O Bola de Ouro em construção que começou em Portugal

31 out 2023, 00:31
Jude Bellingham (Pedro Salado/Quality Sport Images/Getty Images)

Tal como Messi, também Bellingham se estreou para o futebol profissional numa viagem ao nosso país, quando tinha apenas 16 anos. Depois disso foi sempre a subir, ele que ele é filho de um goleador com mais de 700 golos no futebol amador e que tem um segredo simples para não sentir a pressão. Agora brilha no Real Madrid e só há um destino pela frente: a excelência.

O prémio Kopa foi uma espécie de prefácio para a história que já todos imaginamos: mais ano, menos ano, Jude Bellingham será Bola de Ouro. Aos 20 anos, aliás, é difícil aceitar que o médio inglês esteja destinado a outro caminho que não este: o da excelência.

O que nos leva a mergulhar na história dele: quem é, afinal, este génio precoce?

Ora precoce é aqui, de facto, a palavra-chave. Nascido em Stourbridge, uma cidade industrial a vinte quilómetros de Birmingham, Jude Bellingham habituou-se desde muito cedo a jogar com os mais velhos. Sem receio nenhum, garante quem na altura partilhava o dia a dia.

«A memória que eu tenho é dos jogos no recreio da escola. Ele devia ter uns 11 anos, jogava com rapazes de 16 anos e partia-os em bocados», contou o antigo colega Gerardo Bajrami.

«Nessa altura, com 11, 12, 13 anos, foi quando ele teve um crescimento bem mais acelerado do que os outros miúdos. Era um excelente jogador e obrigava-me a ter todos os treinos bem preparados e organizados», referiu o antigo treinador Mike Dodds, à Sky Sports.

O professor de educação física desses tempos, de resto, acrescenta que Bellingham podia ser o melhor em qualquer modalidade que quisesse. Jogava também críquete, fazia corridas de velocidade, corta-mato e destacava-se em todos os desportos como o melhor.

No entanto, era o futebol que lhe aquecia o coração.
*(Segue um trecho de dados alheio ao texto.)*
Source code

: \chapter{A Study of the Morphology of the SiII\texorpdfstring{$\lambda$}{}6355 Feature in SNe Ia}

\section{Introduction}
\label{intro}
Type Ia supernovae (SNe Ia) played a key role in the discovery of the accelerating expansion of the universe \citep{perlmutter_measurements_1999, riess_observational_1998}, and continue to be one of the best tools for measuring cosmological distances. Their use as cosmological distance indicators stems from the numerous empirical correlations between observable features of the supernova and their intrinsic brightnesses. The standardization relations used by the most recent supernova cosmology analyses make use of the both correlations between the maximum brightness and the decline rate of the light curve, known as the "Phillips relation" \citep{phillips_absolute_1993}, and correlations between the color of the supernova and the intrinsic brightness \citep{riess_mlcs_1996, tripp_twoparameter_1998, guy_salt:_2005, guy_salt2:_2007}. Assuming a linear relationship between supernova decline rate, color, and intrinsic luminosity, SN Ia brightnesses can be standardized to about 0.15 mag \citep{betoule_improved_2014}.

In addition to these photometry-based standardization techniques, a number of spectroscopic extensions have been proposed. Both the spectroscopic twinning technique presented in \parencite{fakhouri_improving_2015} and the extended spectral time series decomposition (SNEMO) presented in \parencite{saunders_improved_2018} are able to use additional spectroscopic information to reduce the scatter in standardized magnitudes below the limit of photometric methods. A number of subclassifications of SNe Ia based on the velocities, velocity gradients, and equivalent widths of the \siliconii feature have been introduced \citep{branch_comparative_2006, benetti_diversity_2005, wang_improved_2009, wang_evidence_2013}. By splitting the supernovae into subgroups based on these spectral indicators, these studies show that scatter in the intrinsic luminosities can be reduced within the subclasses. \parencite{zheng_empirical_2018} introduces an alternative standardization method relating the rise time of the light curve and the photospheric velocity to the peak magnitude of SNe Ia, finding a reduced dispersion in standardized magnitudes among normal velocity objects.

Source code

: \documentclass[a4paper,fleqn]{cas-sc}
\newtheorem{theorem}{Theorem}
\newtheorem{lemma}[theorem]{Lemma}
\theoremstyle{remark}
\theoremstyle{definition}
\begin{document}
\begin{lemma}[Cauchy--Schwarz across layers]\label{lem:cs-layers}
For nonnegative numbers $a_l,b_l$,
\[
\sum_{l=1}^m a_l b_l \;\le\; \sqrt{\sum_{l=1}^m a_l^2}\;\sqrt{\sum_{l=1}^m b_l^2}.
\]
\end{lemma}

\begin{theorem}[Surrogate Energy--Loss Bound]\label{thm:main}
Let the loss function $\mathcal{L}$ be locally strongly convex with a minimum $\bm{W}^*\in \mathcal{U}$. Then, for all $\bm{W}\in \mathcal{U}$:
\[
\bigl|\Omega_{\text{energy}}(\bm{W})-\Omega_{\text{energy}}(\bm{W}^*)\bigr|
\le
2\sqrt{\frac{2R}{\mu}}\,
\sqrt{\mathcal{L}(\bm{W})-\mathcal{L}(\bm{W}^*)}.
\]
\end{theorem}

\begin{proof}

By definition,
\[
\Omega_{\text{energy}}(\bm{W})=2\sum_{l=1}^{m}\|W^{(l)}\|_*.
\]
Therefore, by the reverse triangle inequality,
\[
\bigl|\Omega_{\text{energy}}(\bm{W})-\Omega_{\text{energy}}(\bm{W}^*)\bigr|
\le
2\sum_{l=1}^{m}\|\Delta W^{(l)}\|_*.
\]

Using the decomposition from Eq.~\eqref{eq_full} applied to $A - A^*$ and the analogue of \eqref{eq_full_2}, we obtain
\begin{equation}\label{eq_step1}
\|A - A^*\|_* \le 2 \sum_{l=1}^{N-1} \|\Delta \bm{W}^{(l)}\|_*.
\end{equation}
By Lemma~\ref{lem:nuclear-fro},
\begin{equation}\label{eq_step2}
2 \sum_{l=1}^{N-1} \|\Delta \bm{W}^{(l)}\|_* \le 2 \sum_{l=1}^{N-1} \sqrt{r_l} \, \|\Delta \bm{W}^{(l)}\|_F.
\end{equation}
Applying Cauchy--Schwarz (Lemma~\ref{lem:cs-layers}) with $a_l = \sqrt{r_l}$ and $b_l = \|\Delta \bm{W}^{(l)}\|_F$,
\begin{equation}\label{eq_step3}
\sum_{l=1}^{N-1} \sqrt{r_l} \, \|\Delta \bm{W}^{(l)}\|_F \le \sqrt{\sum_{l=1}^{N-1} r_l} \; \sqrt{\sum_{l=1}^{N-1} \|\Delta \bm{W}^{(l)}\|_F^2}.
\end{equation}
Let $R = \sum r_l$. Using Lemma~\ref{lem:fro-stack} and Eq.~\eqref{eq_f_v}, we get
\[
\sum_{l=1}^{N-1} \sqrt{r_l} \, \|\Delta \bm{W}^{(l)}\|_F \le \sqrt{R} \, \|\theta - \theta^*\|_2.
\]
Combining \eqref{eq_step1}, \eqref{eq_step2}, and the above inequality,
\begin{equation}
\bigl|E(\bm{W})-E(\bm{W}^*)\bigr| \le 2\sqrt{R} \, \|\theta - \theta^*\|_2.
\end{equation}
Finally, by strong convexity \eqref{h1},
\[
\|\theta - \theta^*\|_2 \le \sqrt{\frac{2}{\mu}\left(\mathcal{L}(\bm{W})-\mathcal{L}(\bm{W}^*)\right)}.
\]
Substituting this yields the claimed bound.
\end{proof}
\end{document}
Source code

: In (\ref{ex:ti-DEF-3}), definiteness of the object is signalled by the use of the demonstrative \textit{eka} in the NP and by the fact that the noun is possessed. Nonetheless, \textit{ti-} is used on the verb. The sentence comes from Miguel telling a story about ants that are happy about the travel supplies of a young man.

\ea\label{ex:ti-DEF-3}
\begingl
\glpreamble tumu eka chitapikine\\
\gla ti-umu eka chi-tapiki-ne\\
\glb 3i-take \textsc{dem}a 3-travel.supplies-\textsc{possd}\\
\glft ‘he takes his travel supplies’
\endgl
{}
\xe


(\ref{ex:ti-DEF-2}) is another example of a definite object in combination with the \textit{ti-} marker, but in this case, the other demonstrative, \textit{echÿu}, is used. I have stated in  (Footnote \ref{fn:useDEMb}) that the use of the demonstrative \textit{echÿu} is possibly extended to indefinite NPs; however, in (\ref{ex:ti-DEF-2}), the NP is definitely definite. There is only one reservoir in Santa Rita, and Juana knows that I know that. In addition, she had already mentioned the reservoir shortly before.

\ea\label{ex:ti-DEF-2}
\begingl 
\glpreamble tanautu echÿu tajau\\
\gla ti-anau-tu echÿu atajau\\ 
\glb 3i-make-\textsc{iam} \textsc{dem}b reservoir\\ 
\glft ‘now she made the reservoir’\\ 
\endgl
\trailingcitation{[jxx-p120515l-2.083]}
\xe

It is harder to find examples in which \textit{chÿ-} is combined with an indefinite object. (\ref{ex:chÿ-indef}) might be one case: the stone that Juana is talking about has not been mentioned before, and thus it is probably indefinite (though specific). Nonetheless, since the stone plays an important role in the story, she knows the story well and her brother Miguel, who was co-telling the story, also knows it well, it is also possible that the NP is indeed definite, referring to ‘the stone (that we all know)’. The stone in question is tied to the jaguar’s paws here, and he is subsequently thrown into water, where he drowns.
Uma paixão herdada do pai.

«Se falarmos sobre ídolos no futebol, o meu pai foi o primeiro e o maior. Acho que é normal, eu ia vê-lo jogar todas as semanas, naqueles jogos do futebol amador. Não era a Premier League, nem nada parecido, mas ver a maneira como ele jogava e vivia aquela atmosfera é que verdadeiramente me fez apaixonar pelo futebol. Por isso ele foi o meu primeiro herói», confessou Bellingham, numa entrevista à Federação Inglesa.

«Comecei a acompanhá-lo muito cedo e comecei a prestar um pouco mais de atenção aos jogos e outras coisas: o ambiente, os golos que ele fazia, a forma como os comemorava. Rapidamente me apaixonei e quis que fosse eu a fazer aquelas coisas.»

O pai de Jude, Mark Bellingham, era um sargento da polícia de West Midlands e ao fim de semana não dispensava o futebol.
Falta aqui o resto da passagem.